They probably thought Ricci wasn't pushing the online passes and microtransactions and hour-and-a-half-Dead-Space-3 DLC enough so they were like, "Fuck it, we'll get someone that _will_!"


----------



## dream (Mar 18, 2013)

Krory said:


> They probably thought Ricci wasn't pushing the online passes and microtransactions and hour-and-a-half-Dead-Space-3 DLC enough so they were like, "Fuck it, we'll get someone that _will_!"



Sounds like a reasonable enough scenario.


----------



## Raidou Kuzunoha (Mar 18, 2013)

_Needs more DRM. We'll get those pirates! Fuck up hard on launch but that'll show 'em._


----------



## DedValve (Mar 18, 2013)

So like does this mean the end of always online drm? 
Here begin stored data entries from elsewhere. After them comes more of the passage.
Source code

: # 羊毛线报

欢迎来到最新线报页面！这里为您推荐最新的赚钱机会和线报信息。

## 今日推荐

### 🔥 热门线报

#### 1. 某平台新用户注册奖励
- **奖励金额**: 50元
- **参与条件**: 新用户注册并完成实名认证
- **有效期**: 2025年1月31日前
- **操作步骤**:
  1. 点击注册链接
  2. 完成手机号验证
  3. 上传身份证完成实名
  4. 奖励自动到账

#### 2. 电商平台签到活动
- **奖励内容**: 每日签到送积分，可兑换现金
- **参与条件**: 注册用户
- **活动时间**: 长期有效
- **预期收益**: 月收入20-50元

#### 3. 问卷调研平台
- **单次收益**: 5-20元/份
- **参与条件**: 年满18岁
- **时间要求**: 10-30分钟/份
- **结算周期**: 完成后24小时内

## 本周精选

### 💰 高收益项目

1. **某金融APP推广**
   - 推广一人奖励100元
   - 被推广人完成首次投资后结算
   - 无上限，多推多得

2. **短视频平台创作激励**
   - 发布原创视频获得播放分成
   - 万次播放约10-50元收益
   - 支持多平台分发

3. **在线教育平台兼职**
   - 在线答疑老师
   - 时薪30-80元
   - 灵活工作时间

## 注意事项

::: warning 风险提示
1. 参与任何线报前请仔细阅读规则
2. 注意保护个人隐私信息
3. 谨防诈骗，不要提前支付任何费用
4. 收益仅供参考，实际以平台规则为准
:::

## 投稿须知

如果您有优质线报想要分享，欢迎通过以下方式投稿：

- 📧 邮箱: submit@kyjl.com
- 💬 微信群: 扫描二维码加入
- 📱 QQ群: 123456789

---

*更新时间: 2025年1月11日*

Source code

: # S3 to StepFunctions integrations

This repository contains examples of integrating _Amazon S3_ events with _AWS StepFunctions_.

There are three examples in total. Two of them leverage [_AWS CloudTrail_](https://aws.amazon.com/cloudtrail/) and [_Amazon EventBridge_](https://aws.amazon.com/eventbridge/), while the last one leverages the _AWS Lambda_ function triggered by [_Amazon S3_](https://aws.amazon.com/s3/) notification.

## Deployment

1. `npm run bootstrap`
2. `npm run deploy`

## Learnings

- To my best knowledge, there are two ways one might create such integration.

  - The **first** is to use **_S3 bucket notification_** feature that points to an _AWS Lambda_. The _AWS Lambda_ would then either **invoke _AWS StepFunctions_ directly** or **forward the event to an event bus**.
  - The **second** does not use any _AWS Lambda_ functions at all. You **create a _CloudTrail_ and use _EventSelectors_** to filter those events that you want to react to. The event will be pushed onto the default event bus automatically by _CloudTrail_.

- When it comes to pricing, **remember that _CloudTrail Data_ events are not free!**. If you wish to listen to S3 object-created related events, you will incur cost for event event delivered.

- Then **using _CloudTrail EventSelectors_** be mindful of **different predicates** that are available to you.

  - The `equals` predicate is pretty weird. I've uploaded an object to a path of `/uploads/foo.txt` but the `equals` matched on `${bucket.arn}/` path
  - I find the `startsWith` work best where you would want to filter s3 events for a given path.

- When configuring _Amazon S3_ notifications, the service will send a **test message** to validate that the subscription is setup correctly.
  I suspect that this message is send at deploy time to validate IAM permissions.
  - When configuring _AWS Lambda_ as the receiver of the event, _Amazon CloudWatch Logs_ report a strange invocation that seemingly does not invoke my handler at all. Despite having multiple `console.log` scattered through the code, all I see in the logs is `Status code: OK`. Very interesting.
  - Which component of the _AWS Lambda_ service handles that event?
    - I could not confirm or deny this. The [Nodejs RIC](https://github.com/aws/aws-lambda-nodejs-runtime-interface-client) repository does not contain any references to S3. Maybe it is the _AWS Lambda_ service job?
and the beginning of "socially connected" games?


----------



## Krory (Mar 18, 2013)

They used SimCity as a cover. Though really everyone knows that the rumors of them getting Ricci to step down have been floating around for, what... almost a year now? It was only a matter of time, but now they figure, "Well, at least the moronic masses of molasses will think this actually matters and that it is in reaction to something because we'll tell them it is and they will _eat it up_. Then we can do _twenty dollar online passes_!"


----------



## Hunted by sister (Mar 18, 2013)

Krory, if the hit was big enough to fire Riccitiello, say what you want, they *will* have to change their strategy. These people are not retarded, and probably realise that they took a hit because of Riccitiello's decisions and strategy, not his surname. Something *will* change. The question should be - "for better or worse"? I believe the latter.

//HbS


----------



## Raidou Kuzunoha (Mar 18, 2013)

When it came to Simcity, the servers crashed. Then they must've been like "people actually bought this shit"?


----------



## DedValve (Mar 18, 2013)

As cynical as I am about...well everything, the small not yet molested child in me has a glimmer of optimism that the new permanent CEO will step up somewhat and fix EA's reputation and business practice. As it stands though even if we get a new CEO it'll take a while before the ball really starts to roll so don't expect your Battlefield 4 to have any unlockables. They will all be microtransactions. 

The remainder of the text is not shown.